Primos e meu irmão. Eu sou o emburradinho do canto direito.

in girum imus nocte et consumimur igni

Esse texto foi publicado originalmente na Revista Creta, na edição dedicada à cidade de São Paulo. Aliás, se vocês não a conhecem ainda, cliquem ali no link. Publicado aqui no blog levemente alterada e com links que elucidam termos e ilustram passagens. Sei lá, deu uma expandida na experiência até pra mim! Abram os links em outras abas e vejam se não forma um conjunto interessante… 

De certa forma, comunica-se com muito do que será publicado no meu próximo zine, “Sonho da Casa Própria…”, a ser lançado na Feira Plana em São Paulo e posteriormente no Rio de Janeiro e em Pouso Alegre!

Ah, recomendo a leitura tendo como trilha o álbum Qualquer Frágil Fio de Fantasia, do projeto Lise, do querido amigo Daniel Nunes, pra mim, eternamente o maior baterista do inesquecível Retórica, de Belo Horizonte!

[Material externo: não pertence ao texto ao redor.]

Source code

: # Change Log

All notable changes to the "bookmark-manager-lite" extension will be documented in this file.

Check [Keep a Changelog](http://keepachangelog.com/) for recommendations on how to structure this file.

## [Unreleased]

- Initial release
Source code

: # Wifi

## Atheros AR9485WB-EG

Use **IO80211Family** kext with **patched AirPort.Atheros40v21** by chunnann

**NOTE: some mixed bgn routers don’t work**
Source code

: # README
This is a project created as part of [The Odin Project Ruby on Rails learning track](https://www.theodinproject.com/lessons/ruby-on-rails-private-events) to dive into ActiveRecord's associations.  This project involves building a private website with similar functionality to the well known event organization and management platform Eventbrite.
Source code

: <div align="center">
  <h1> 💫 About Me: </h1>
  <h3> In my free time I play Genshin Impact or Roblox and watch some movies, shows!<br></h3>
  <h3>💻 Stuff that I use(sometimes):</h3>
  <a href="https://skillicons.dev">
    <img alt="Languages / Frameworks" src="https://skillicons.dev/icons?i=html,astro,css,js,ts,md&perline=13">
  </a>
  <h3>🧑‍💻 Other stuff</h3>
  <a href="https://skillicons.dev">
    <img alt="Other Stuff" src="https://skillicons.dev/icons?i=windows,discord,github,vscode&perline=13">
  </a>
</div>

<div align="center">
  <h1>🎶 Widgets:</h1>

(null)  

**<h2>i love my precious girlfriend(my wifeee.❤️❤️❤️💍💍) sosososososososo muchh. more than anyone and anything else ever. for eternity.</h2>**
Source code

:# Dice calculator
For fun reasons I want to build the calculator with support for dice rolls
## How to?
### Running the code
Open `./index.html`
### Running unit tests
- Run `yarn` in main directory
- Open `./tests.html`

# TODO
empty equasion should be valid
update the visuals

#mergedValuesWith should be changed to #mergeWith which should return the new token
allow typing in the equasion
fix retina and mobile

Primos e meu irmão. Eu sou o emburradinho do canto direito.

Primos e meu irmão. Eu sou o emburradinho do canto direito.

in girum imus nocte et consumimur igni

Largado no quintal, esperando o pouco do sol que se agigantava em um fiapo de horas acima do muro alto que estabelecia o limite entre minha casa e a viela. O sol ainda driblando a laje tirânica que da outra ponta do minúsculo quintal queria furtar a nós a presença majestática. A espera naquele chão frio – um mosaico sem graça formado por cacos de azulejos cimentados por todo o quintal e corredor – me lembrando a existência: brigas na rua, pipas perdidas, jogos de fubeca onde invariavelmente saía perdedor, os amores inconclusos… um moto-contínuo existencial onde a epifania e o gozo que encontraria muito adiante me eram negadas. Os azulejos de tons pasteis dominavam a topografia. A falta de tons da miserável vida cotidiana era reafirmada no meu leito matinal. Um ou outro caco colorido me faziam assomar ficções todos os dias que findavam com os primeiros raios do Sol queimando as pestanas. Mas não eram essas as histórias que ficaram em minha memória.

O sol me livrava da quase morte todos os dias. O tom pastel predominante me lembrava a terra, e trazia a tona um exercício diário onde tentar diminuir a respiração até que a mesma parasse de existir era a ambiciosa meta. Ou, em dias inspirados, buscar um vazio de pensamentos onde me livrasse de toda e qualquer ideia – na minha cabeça a respiração e a vida por extensão eram frutos da ideia que brotava em nossa mente. Quando alcançava este estado, enganava o frio daquele piso e encontrava o calor da terra escura, meu corpo sugado lentamente por ela, a paz chegando, o som ambiente se desfazendo, um aconchego natural, o contato da minha pele com a maciez daquele solo trazia-me sensação que nunca mais pude recuperar. Talvez não seja exato chamar isso de morte, mas não tivera contato ainda com as histórias do Monstro do Pântano, o avatar do “verde”.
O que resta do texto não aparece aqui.